2. Rolling mill according to claim 1, characterized in that the
rolling stand (Fi) which is arranged before the rapid heating
device (8), or/and regions before and after the rolling stand (1)
are equipped with actuators for influencing strip curvature and/or
strip-ski phenomenon on the strip head.
3. Rolling mill according to claim 1, characterized in that the
rolling stands (Fi, Fi+1) are finishing stands of preferably
compact continuous train.
4. Rolling mill according to claim 1, characterized in that it
advantageously forms a rolling mill of CPS-installation for
producing thin slabs with a thickness of .ltoreq.120 mm.
5. Rolling mill according to claim 1, characterized in that the
heating device, in particular, an induction heating device,
advantageously, with from 1 to 4 induction elements, is arranged
between the first and second stands (F1, F2) or/and between second
and third stands (F2, F3), or is insertable therebetween.
6. Rolling mill according to claim 1, characterized in that at
least one driving roller pair is arranged between the stand (Fi)
and the following stand (Fi+1) or is insertable therebetween.

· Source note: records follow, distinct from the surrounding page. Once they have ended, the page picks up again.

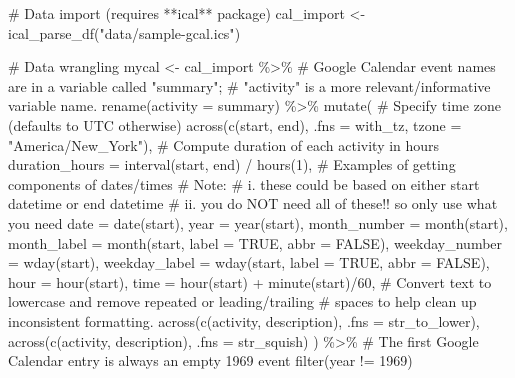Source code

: \documentclass[
  letterpaper,
  DIV=11,
  numbers=noendperiod]{scrartcl}
\newenvironment{Shaded}{\begin{snugshade}}{\end{snugshade}}
\newcommand{\AttributeTok}[1]{\textcolor[rgb]{0.40,0.45,0.13}{#1}}
\newcommand{\CommentTok}[1]{\textcolor[rgb]{0.37,0.37,0.37}{#1}}
\newcommand{\ConstantTok}[1]{\textcolor[rgb]{0.56,0.35,0.01}{#1}}
\newcommand{\DecValTok}[1]{\textcolor[rgb]{0.68,0.00,0.00}{#1}}
\newcommand{\FunctionTok}[1]{\textcolor[rgb]{0.28,0.35,0.67}{#1}}
\newcommand{\NormalTok}[1]{\textcolor[rgb]{0.00,0.23,0.31}{#1}}
\newcommand{\OtherTok}[1]{\textcolor[rgb]{0.00,0.23,0.31}{#1}}
\newcommand{\SpecialCharTok}[1]{\textcolor[rgb]{0.37,0.37,0.37}{#1}}
\newcommand{\StringTok}[1]{\textcolor[rgb]{0.13,0.47,0.30}{#1}}
\begin{document}
\begin{Shaded}
\begin{Highlighting}[]
\CommentTok{\# Data import (requires **ical** package)}
\NormalTok{cal\_import }\OtherTok{\textless{}{-}} \FunctionTok{ical\_parse\_df}\NormalTok{(}\StringTok{"data/sample{-}gcal.ics"}\NormalTok{) }

\CommentTok{\# Data wrangling}
\NormalTok{mycal }\OtherTok{\textless{}{-}} 
\NormalTok{  cal\_import }\SpecialCharTok{\%\textgreater{}\%} 
  \CommentTok{\# Google Calendar event names are in a variable called "summary";}
  \CommentTok{\# "activity" is a more relevant/informative variable name.}
  \FunctionTok{rename}\NormalTok{(}\AttributeTok{activity =}\NormalTok{ summary) }\SpecialCharTok{\%\textgreater{}\%} 
  \FunctionTok{mutate}\NormalTok{(}
    \CommentTok{\# Specify time zone (defaults to UTC otherwise)}
    \FunctionTok{across}\NormalTok{(}\FunctionTok{c}\NormalTok{(start, end), }
           \AttributeTok{.fns =}\NormalTok{ with\_tz, }
           \AttributeTok{tzone =} \StringTok{"America/New\_York"}\NormalTok{),}
    \CommentTok{\# Compute duration of each activity in hours}
    \AttributeTok{duration\_hours =} \FunctionTok{interval}\NormalTok{(start, end) }\SpecialCharTok{/} \FunctionTok{hours}\NormalTok{(}\DecValTok{1}\NormalTok{),}
    \CommentTok{\# Examples of getting components of dates/times }
    \CommentTok{\# Note: }
    \CommentTok{\# i. these could be based on either start datetime or end datetime}
    \CommentTok{\# ii. you do NOT need all of these!! so only use what you need}
    \AttributeTok{date =} \FunctionTok{date}\NormalTok{(start),}
    \AttributeTok{year =} \FunctionTok{year}\NormalTok{(start),}
    \AttributeTok{month\_number =} \FunctionTok{month}\NormalTok{(start),}
    \AttributeTok{month\_label =} \FunctionTok{month}\NormalTok{(start, }
                        \AttributeTok{label =} \ConstantTok{TRUE}\NormalTok{, }
                        \AttributeTok{abbr =} \ConstantTok{FALSE}\NormalTok{),}
    \AttributeTok{weekday\_number =} \FunctionTok{wday}\NormalTok{(start),}
    \AttributeTok{weekday\_label =} \FunctionTok{wday}\NormalTok{(start, }
                         \AttributeTok{label =} \ConstantTok{TRUE}\NormalTok{, }
                         \AttributeTok{abbr =} \ConstantTok{FALSE}\NormalTok{),}
    \AttributeTok{hour =} \FunctionTok{hour}\NormalTok{(start),}
    \AttributeTok{time =} \FunctionTok{hour}\NormalTok{(start) }\SpecialCharTok{+} \FunctionTok{minute}\NormalTok{(start)}\SpecialCharTok{/}\DecValTok{60}\NormalTok{,}
    \CommentTok{\# Convert text to lowercase and remove repeated or leading/trailing }
    \CommentTok{\# spaces to help clean up inconsistent formatting.}
    \FunctionTok{across}\NormalTok{(}\FunctionTok{c}\NormalTok{(activity, description), }
           \AttributeTok{.fns =}\NormalTok{ str\_to\_lower),}
    \FunctionTok{across}\NormalTok{(}\FunctionTok{c}\NormalTok{(activity, description), }
           \AttributeTok{.fns =}\NormalTok{ str\_squish)}
\NormalTok{  ) }\SpecialCharTok{\%\textgreater{}\%} 
  \CommentTok{\# The first Google Calendar entry is always an empty 1969 event}
  \FunctionTok{filter}\NormalTok{(year }\SpecialCharTok{!=} \DecValTok{1969}\NormalTok{)}
\end{Highlighting}
\end{Shaded}
\end{document}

7. Rolling mill according to claim 1, characterized in that a
device for correction or prevention of ski-phenomenon in the
intermediate strip is arranged between the stand (Fi) and the
following stand (Fi+1), preferably, before the heating device, or
is insertable therebetween.
8. Rolling mill according to claim 7, characterized in that the
device for correction or prevention of the ski-phenomenon is a
hold-down roller, a hold-down plate, a hold-down strut, a bending
and straightening machine, a strip held-straightening channel or a
strip head-pressing device.
9. Rolling mill according to claim 1, characterized in that at
least one rolling stand (Fi) has separate drives for the upper and
lower working rolls (Fia, Fib).
10. Rolling mill according to claim 1, characterized in that strip
cooling or strip heating means is located before a rolling stand
(Fi) with which temperature distribution over the slab or the strip
thickness is adjusted for influencing the ski-phenomenon and strip
curvature.
11. Rolling mill according to claim 1, characterized in that the
rolling stand (Fi) has, at a run-in side thereof, table
height-adjusting means with which the strip running position is
adjusted.
12. Rolling mill according to claim 1, characterized in that shears
are arranged between at least two rolling stands (Fi, Fi+1) or are
insertable therebetween.
13. Rolling mill according to claim 1, characterized in that a
descaling sprayer is arranged between at least two rolling stands
(Fi Fi+1) or is insertable therebetween.
14. Rolling mill according to claim 1, characterized in that a
distance between two, following one another stands (Fi, Fi+1) is
smaller than the intermediate strip length rolled between the
stands.
15. Rolling mill according to claim 1, characterized in that a heat
insulation hood is arranged between at least two rolling stands
(Fi, Fi+1), in particular, as a replacement for previously removed
units, or is insertable therebetween.
16. Rolling mill according to claim 1, characterized in that the
rolling mill is connected with a process model which controls and
regulates different measures and adjustments for influencing the
ski-phenomenon.
17. Rolling mill according to claim 1, characterized in that the
rapid heating device is formed compact and a power density, which
is inducted in the strip, amounts to at least 1,500 megawatt per
square meter, preferably, to about 4,000 megawatt (+/-18%) per
square meter.
Description
[0001] The invention relates to a rolling mill, in particular, a
CSP-installation for producing strips, in particular, steel for
tubes and/or thin strips, including a caster for producing thin
slabs and a rolling mill for rolling a thin slab to a strip or thin
strip.
[0002] Production of steel strips or steel plates by hot rolling is
adequately described in the state-of-the art. Corresponding
disclosures are found, e.g., in a paper of P. Uranga et al.,
"Improvement of Micro-structural Homogeneity in Thermo-mechanically
Processed Nb Steel by Thin Slab Casting," 43.sup.rd Mechanical
Working and Steel Processing Conference, Charlotte, ISS, Vol. 39,
pages 511-529; in a paper of Kinkenberg, et al., "Processing of
Niobium Microaloy API Grade Steel on a Thin Slab Plant", Material
Science Forum, Vols. 500-501, 2005, pages 253-260; and in a paper
of S. V. Subramanian, et al., "Process modeling of micro-alloyed
steel for near net shane casting" Proc. Of the Int. Conf. on
Thermomechanical Processing;" "Mechanics, Microstructure, ed. by E.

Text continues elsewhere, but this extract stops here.